In September 1769, Otis called Dundas “a well known petty commander of an armed schooner,” meaning he was in the Royal Navy. (The Customs service had just lost its one and only armed schooner, the Liberty.)

Fortunately, the Royal Navy keeps good records, and websites like Three Decks make that information available as long as one keeps running searches. So here’s what I’ve put together.

Ralph Dundas was born on 12 Oct 1732, the eldest son of Ralph and Mary Dundas of Manour, Scotland. He was serving in the Royal Navy by 1748, when he was in his mid-teens, and passed the exam to be a lieutenant in October 1757.

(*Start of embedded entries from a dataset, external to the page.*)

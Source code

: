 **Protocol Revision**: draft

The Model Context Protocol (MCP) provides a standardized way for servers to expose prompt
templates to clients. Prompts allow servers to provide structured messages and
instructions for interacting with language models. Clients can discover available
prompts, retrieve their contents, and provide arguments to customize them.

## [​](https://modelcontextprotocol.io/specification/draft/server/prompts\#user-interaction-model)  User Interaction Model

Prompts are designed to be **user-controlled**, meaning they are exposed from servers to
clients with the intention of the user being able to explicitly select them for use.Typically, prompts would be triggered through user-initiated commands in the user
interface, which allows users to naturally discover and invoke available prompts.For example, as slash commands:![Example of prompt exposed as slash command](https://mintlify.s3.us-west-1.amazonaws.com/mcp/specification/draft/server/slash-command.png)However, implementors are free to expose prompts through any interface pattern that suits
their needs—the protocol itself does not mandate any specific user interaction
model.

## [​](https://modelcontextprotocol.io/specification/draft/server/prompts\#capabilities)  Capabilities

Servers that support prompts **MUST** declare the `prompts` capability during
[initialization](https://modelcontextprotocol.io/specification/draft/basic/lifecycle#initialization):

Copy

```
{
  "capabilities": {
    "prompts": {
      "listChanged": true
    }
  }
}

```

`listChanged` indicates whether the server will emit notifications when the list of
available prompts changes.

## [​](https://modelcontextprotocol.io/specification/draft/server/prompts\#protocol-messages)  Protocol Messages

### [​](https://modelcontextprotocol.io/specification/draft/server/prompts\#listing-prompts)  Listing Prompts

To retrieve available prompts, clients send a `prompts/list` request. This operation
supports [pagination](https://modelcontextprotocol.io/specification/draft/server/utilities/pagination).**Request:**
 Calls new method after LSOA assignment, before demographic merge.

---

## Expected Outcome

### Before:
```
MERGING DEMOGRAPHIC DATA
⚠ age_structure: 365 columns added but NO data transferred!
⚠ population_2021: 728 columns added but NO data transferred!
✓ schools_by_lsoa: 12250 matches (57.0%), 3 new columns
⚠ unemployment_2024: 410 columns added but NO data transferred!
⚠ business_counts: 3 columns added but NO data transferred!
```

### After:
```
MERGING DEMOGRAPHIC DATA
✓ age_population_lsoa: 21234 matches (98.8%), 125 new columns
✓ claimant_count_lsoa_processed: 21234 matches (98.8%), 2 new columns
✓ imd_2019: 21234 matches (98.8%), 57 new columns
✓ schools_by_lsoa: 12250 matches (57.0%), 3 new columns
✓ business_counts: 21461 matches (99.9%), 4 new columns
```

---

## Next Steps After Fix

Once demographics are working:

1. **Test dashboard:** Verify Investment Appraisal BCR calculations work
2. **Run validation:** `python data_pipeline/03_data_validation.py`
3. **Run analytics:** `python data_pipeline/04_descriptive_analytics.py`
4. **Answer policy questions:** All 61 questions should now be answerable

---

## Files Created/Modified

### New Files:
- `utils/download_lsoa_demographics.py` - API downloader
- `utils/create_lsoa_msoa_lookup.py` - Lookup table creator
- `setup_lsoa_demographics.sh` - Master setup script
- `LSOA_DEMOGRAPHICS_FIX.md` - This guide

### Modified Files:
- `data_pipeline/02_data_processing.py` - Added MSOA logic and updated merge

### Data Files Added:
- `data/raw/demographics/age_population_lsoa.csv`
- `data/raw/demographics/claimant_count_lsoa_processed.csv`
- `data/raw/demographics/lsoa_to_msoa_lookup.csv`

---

Lt. Dundas received his first command in 1764: H.M.S. St. Lawrence (also spelled St. Laurence). In British Warships in the Age of Sail 1714-1792 Rif Winfield writes that this schooner was “purchased on stocks at Boston [or Marblehead?],” though J. J. Colledge and Ben Warlow’s Ships of the Royal Navy says the Royal Navy bought it in Halifax, Nova Scotia.

It carried thirty men, six three-pounder cannon, and twelve swivel guns—by no means a fearsome warship but powerful enough for peacetime patrols, carrying messages, and supporting larger vessels as a “tender.” Among the crew was master’s mate John Whitehouse, who later sailed under Capt. James Cook.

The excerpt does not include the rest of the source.